Muslims Can’t Trade Cryptocurrency Under Islamic Law In Indonesia

The Indonesian Ulema Council Majelis Ulama Indonesia, the country’s top Islamic organization with Shariah compliance authority, has officially classified the usage of cryptocurrency as a money or trading crytocurrency is haram or prohibited under Islamic law for Muslims.

The National Religious Council of Indonesia has stated that cryptocurrency does not follow Sharia teachings and should not be utilized by Muslims, casting doubt on the future of the internet coinage in the country with the world’s largest Muslim population.

Banks, billionaires, and even countries are investing in the year’s hottest financial asset, but it is haram, or forbidden, according to Asrorun Niam Sholeh, head of the fatwa, or religious decrees, at the Indonesian Ulema Council.

Sholeh claimed that the online currency contains aspects of uncertainty, wagering, and damage, and thus violates the core precepts of Islamic law. In Indonesia, the national Ulema Council judges on Sharia compliance, and the country’s finance ministry and central bank regularly consult it on Islamic financial concerns.

To be approved by the MIU, cryptocurrencies like Bitcoin must satisfy Shariah principles as a commodity or a digital asset and demonstrate a “clear benefit,” according to Sholeh, who spoke after an expert MIU session.

Having 231 million Muslims representing over 86.7% of the nation’s population, Indonesia boasts the world’s biggest Muslim community.

The MUI decree is not legally enforceable, and it does not imply that cryptocurrencies are prohibited in Indonesia. But, it will prevent Muslims from considering investing in cryptocurrency and local institutions from producing or providing services in cryptocurrency.
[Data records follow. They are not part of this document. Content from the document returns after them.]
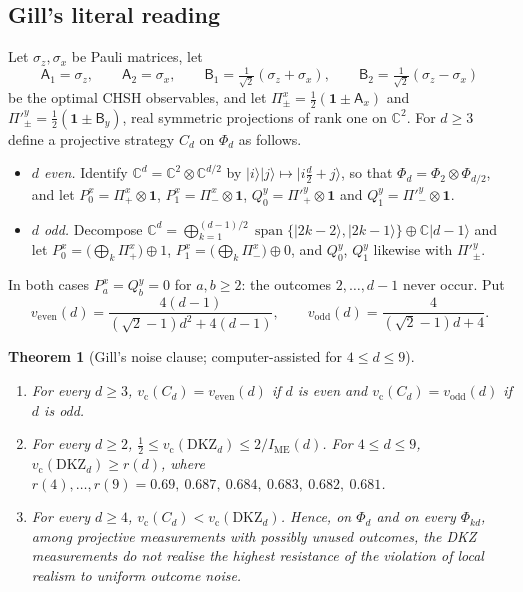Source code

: \documentclass[11pt]{amsart}
\newtheorem{theorem}{Theorem}[section]
\theoremstyle{definition}
\theoremstyle{remark}
\numberwithin{equation}{section}
\newcommand{\C}{\mathbb{C}}
\newcommand{\IME}{I_{\mathrm{ME}}}
\newcommand{\one}{\mathbf{1}}
\newcommand{\vc}{v_{\mathrm c}}
\newcommand{\veven}{v_{\mathrm{even}}}
\newcommand{\vodd}{v_{\mathrm{odd}}}
\newcommand{\DKZ}{\mathrm{DKZ}}
\begin{document}
\subsection{Gill's literal reading}\label{subsec:literal}
Let $\sigma_z,\sigma_x$ be Pauli matrices, let
\[
\mathsf A_1=\sigma_z,\qquad\mathsf A_2=\sigma_x,\qquad\mathsf B_1=\tfrac1{\sqrt2}(\sigma_z+\sigma_x),\qquad
\mathsf B_2=\tfrac1{\sqrt2}(\sigma_z-\sigma_x)
\]
be the optimal CHSH observables, and let $\Pi^x_\pm=\frac12(\one\pm\mathsf A_x)$ and $\Pi'^y_\pm=\frac12(\one\pm\mathsf B_y)$,
real symmetric projections of rank one on $\C^2$. For $d\ge3$ define a projective strategy $C_d$ on $\Phi_d$ as
follows.
\begin{itemize}
\item \emph{$d$ even.} Identify $\C^d=\C^2\otimes\C^{d/2}$ by $|i\rangle|j\rangle\mapsto|i\tfrac d2+j\rangle$, so that
$\Phi_d=\Phi_2\otimes\Phi_{d/2}$, and let $P^x_0=\Pi^x_+\otimes\one$, $P^x_1=\Pi^x_-\otimes\one$,
$Q^y_0=\Pi'^y_+\otimes\one$ and $Q^y_1=\Pi'^y_-\otimes\one$.
\item \emph{$d$ odd.} Decompose
$\C^d=\bigoplus_{k=1}^{(d-1)/2}\operatorname{span}\{|2k-2\rangle,|2k-1\rangle\}\oplus\C|d-1\rangle$ and let
$P^x_0=\bigl(\bigoplus_k\Pi^x_+\bigr)\oplus1$, $P^x_1=\bigl(\bigoplus_k\Pi^x_-\bigr)\oplus0$, and $Q^y_0$, $Q^y_1$
likewise with $\Pi'^y_\pm$.
\end{itemize}
In both cases $P^x_a=Q^y_b=0$ for $a,b\ge2$: the outcomes $2,\dots,d-1$ never occur. Put
\[
\veven(d)=\frac{4(d-1)}{(\sqrt2-1)d^2+4(d-1)},\qquad\vodd(d)=\frac4{(\sqrt2-1)d+4}.
\]

\begin{theorem}[Gill's noise clause; computer-assisted for $4\le d\le9$]\label{thm:literal}
\begin{enumerate}
\item For every $d\ge3$, $\vc(C_d)=\veven(d)$ if $d$ is even and $\vc(C_d)=\vodd(d)$ if $d$ is odd.
\item For every $d\ge2$, $\frac12\le\vc(\DKZ_d)\le2/\IME(d)$. For $4\le d\le9$, $\vc(\DKZ_d)\ge r(d)$, where
$r(4),\dots,r(9)=0.69,\ 0.687,\ 0.684,\ 0.683,\ 0.682,\ 0.681$.
\item For every $d\ge4$, $\vc(C_d)<\vc(\DKZ_d)$. Hence, on $\Phi_d$ and on every $\Phi_{kd}$, among projective
measurements with possibly unused outcomes, the DKZ measurements do not realise the highest resistance of the violation
of local realism to uniform outcome noise.
\end{enumerate}
\end{theorem}
\end{document}
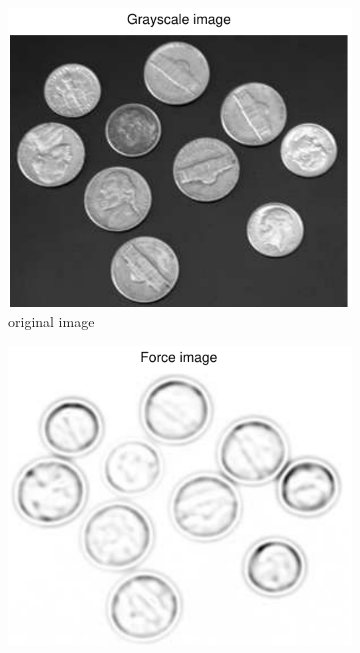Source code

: \documentclass[11pt,a4paper]{article}
\begin{document}
\begin{figure}[H]
    \centering
    \begin{subfigure}[t]{0.24\textwidth}
        \includegraphics[width=\textwidth]{src/images/coins_log_gray.pdf}
        \caption{original image}
        \label{fig:coins_log_original}
    \end{subfigure}
    \begin{subfigure}[t]{0.24\textwidth}
        \includegraphics[width=\textwidth]{src/images/coins_log_forces.pdf}

\end{subfigure}
\end{figure}
\end{document}
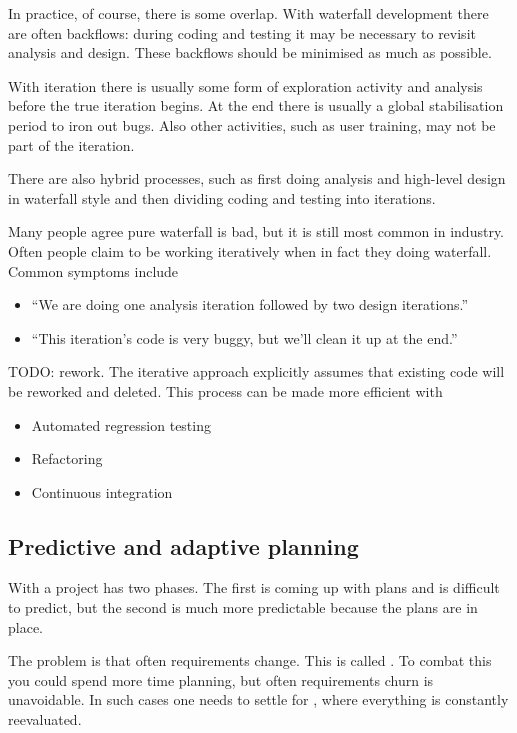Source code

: In practice, of course, there is some overlap. With waterfall development there are often backflows: during coding and testing it may be necessary to revisit analysis and design. These backflows should be minimised as much as possible.

With iteration there is usually some form of exploration activity and analysis before the true iteration begins. At the end there is usually a global stabilisation period to iron out bugs. Also other activities, such as user training, may not be part of the iteration.

There are also hybrid processes, such as first doing analysis and high-level design in waterfall style and then dividing coding and testing into iterations.

\begin{params}
Many people agree pure waterfall is bad, but it is still most common in industry. Often people claim to be working iteratively when in fact they doing waterfall. Common symptoms include
\begin{itemize}
\item ``We are doing one analysis iteration followed by two design iterations.''
\item ``This iteration's code is very buggy, but we'll clean it up at the end.''
\end{itemize}
\end{params}

TODO: rework.
The iterative approach explicitly assumes that existing code will be reworked and deleted. This process can be made more efficient with
\begin{itemize}
\item Automated regression testing
\item Refactoring
\item Continuous integration
\end{itemize}

\subsection{Predictive and adaptive planning}
With  a project has two phases. The first is coming up with plans and is difficult to predict, but the second is much more predictable because the plans are in place. 

The problem is that often requirements change. This is called . To combat this you could spend more time planning, but often requirements churn is unavoidable. In such cases one needs to settle for , where everything is constantly reevaluated.

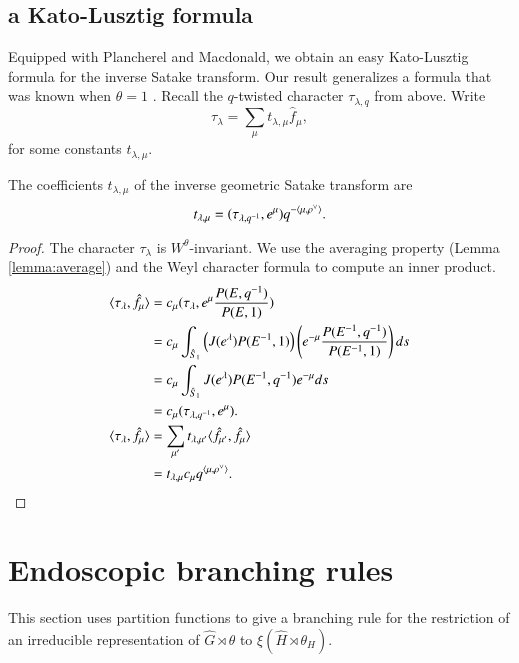 \subsection{a Kato-Lusztig formula}

Equipped with Plancherel and Macdonald, we obtain an easy Kato-Lusztig
formula for the inverse Satake transform.  Our result generalizes a
formula that was known when $\theta=1$ \cite{kato1982spherical}
\cite{lusztig1983singularities}.  Recall the $q$-twisted character
$\tau_{\lambda,q}$ from above.  Write
\[
\tau_\lambda = \sum_\mu t_{\lambda,\mu}  \hat f_\mu,
\]
for some constants $t_{\lambda,\mu}$.

\begin{theorem}
  The coefficients $t_{\lambda,\mu}$ of the inverse geometric Satake
  transform are
\[
t_{\lambda,\mu} =  (\tau_{\lambda,q^{-1}},e^\mu) q^{-\langle{\mu,\rho^\vee}\rangle}.
\]
\end{theorem}

\begin{proof}
  The character $\tau_\lambda$ is $W^\theta$-invariant.  We use the
  averaging property (Lemma \ref{lemma:average}) and the Weyl
  character formula to compute an inner product.
\begin{align*}
\langle{\tau_\lambda,\hat f_\mu}\rangle
&=c_\mu(\tau_\lambda,e^\mu \frac{P(E,q^{-1})}{P(E,1)})\\
&=c_\mu\int_{\hat S_1} \left(J(e^\lambda) P(E^{-1},1)\right) 
\left( e^{-\mu}\frac{P(E^{-1},q^{-1})}{P(E^{-1},1)} \right) ds\\
&=
c_\mu\int_{\hat S_1} J(e^\lambda) P(E^{-1},q^{-1}) e^{-\mu} ds\\
&= c_\mu(\tau_{\lambda,q^{-1}},e^\mu).\\
\langle{\tau_\lambda,\hat f_\mu}\rangle
&=\sum_{\mu'} t_{\lambda,\mu'} \langle{\hat f_{\mu'},\hat f_\mu}\rangle \\
&= t_{\lambda,\mu} c_\mu q^{\langle{\mu,\rho^\vee}\rangle}.
\end{align*}
\end{proof}


\section{Endoscopic branching rules}\label{sec:branch}

This section uses partition functions to give a branching rule for
the restriction of an irreducible representation of $\hat G\rtimes\theta$
to $\xi(\hat H\rtimes \theta_H)$.


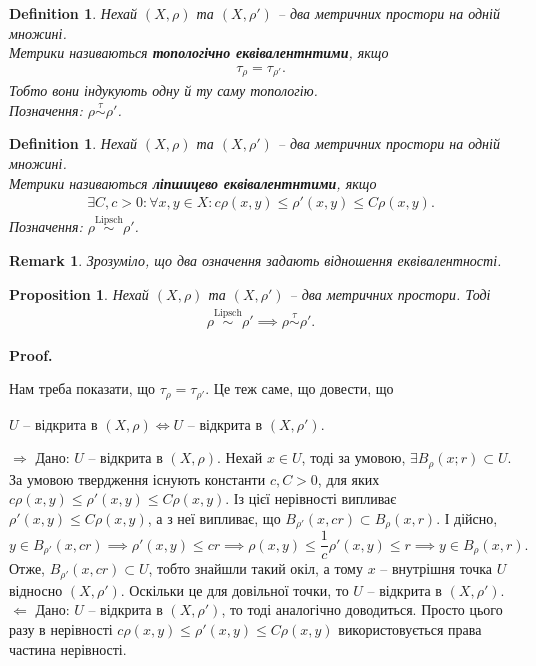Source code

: \documentclass[a4paper, 10pt]{article}
\makeatletter
\def\rightproof{$\boxed{\Rightarrow}$ }
\def\leftproof{$\boxed{\Leftarrow}$ }
\theoremstyle{theoremdd}
\newtheorem{definition}[theorem]{Definition}
\newtheorem{proposition}[theorem]{Proposition}
\newtheorem{remark}[theorem]{Remark}
\renewenvironment{proof}[1][Proof.\\]{\par
\pushQED{\hfill \qed}%
\normalfont \topsep6\p@\@plus6\p@\relax
\trivlist
\item\relax
{\bfseries
#1\@addpunct{.}}\hspace\labelsep\ignorespaces
}{%
\popQED\endtrivlist\@endpefalse
}
\makeatother
\begin{document}
\begin{definition}
Нехай $(X,\rho)$ та $(X,\rho')$ -- два метричних простори на одній множині.\\
Метрики називаються \textbf{топологічно еквівалентнтими}, якщо
\begin{align*}
\tau_\rho = \tau_{\rho'}.
\end{align*}
Тобто вони індукують одну й ту саму топологію.\\
Позначення: $\rho \overset{\tau}{\sim} \rho'$.
\end{definition}

\begin{definition}
Нехай $(X,\rho)$ та $(X,\rho')$ -- два метричних простори на одній множині.\\
Метрики називаються \textbf{ліпшицево еквівалентнтими}, якщо
\begin{align*}
\exists C, c > 0: \forall x,y \in X: c \rho(x,y) \leq \rho'(x,y) \leq C \rho(x,y).
\end{align*}
Позначення: $\rho \overset{\text{Lipsch}}{\sim} \rho'$.
\end{definition}

\begin{remark}
Зрозуміло, що два означення задають відношення еквівалентності.
\end{remark}

\begin{proposition}
Нехай $(X,\rho)$ та $(X,\rho')$ -- два метричних простори. Тоді
\begin{align*}
\rho \overset{\text{Lipsch}}{\sim} \rho' \implies \rho \overset{\tau}{\sim} \rho'.
\end{align*}
\end{proposition}

\begin{proof}
Нам треба показати, що $\tau_\rho = \tau_{\rho'}$. Це теж саме, що довести, що
\begin{center}
$U$ -- відкрита в $(X,\rho) \iff U$ -- відкрита в $(X,\rho')$.
\end{center}
\rightproof Дано: $U$ -- відкрита в $(X,\rho)$. Нехай $x \in U$, тоді за умовою, $\exists B_\rho(x;r) \subset U$. За умовою твердження існують константи $c,C >0$, для яких $c \rho(x,y) \leq \rho'(x,y) \leq C \rho (x,y)$. Із цієї нерівності випливає $\rho'(x,y) \leq C \rho(x,y)$, а з неї випливає, що $B_{\rho'}(x, c r) \subset B_{\rho}(x,r)$. І дійсно,
\[
y \in B_{\rho'}(x,cr) \implies \rho'(x,y) \leq cr \implies \rho(x,y) \leq \dfrac{1}{c} \rho'(x,y) \leq r \implies y \in B_{\rho}(x,r).
\]
Отже, $B_{\rho'}(x,cr) \subset U$, тобто знайшли такий окіл, а тому $x$ -- внутрішня точка $U$ відносно $(X,\rho')$. Оскільки це для довільної точки, то $U$ -- відкрита в $(X,\rho')$.
\bigskip \\
\leftproof Дано: $U$ -- відкрита в $(X,\rho')$, то тоді аналогічно доводиться. Просто цього разу в нерівності $c \rho(x,y) \leq \rho'(x,y) \leq C \rho(x,y)$ використовується права частина нерівності.
\end{proof}
\end{document}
The MIU examined Bitcoin as one of the Ulama Fatwa Commission, which is tasked with using Islamic law to confront a few of Indonesia’s most pressing social, political, economic, and legal challenges.

In October, a regional branch of Nahdlatul Ulama, one of Indonesia’s largest Islamic groups, ruled cryptocurrencies haram under religious law.

The Indonesian government, on the other hand, has stated that it will not put an outright ban on bitcoin, as China has done. In Indonesia, crypto assets can be traded alongside commodities futures, but they cannot be used as a currency. Meanwhile, the government is attempting to establish a crypto market by the end of the year, and Bank Indonesia is investigating the possibility of a central bank digital currency.

It’s not a good time to be kicked out of the crypto world.

Following their historic rise in October, cryptocurrencies have been on a tear. Ether, Ethereum’s main cryptocurrency, is trading at an all-time high of $4,708.60. Bitcoin hit a new all-time high of $68,000 on Wednesday, beating its previous record from late October. JPMorgan Chase & Co., a New York-based investment firm, said that Bitcoin may rise to $146,000 in the long term as it clashes with gold.

Southeast Asian governments have had a mixed approach to cryptocurrencies so far. Following the Chinese government crackdown, cryptocurrency exchange Huobi Global has ceased its business in Indonesia’s neighbor Singapore.

Furthermore, Siam Commercial Bank, one of Thailand’s top banks and the country’s largest shareholder, just purchased Bitkub Online, the country’s largest cryptocurrency exchange.

The announcement comes only days after Bitcoin temporarily broke beyond the $69,000 barrier for the first time in history on Wednesday.

On cryptocurrency legislation, the Indonesian government has taken a mixed attitude. Local authorities have chosen to allow bitcoin trading while placing a nationwide ban on cryptocurrency transactions in 2017. Pintu, a local crypto exchange, raised $35 million in August from some of the industry’s most prominent investors.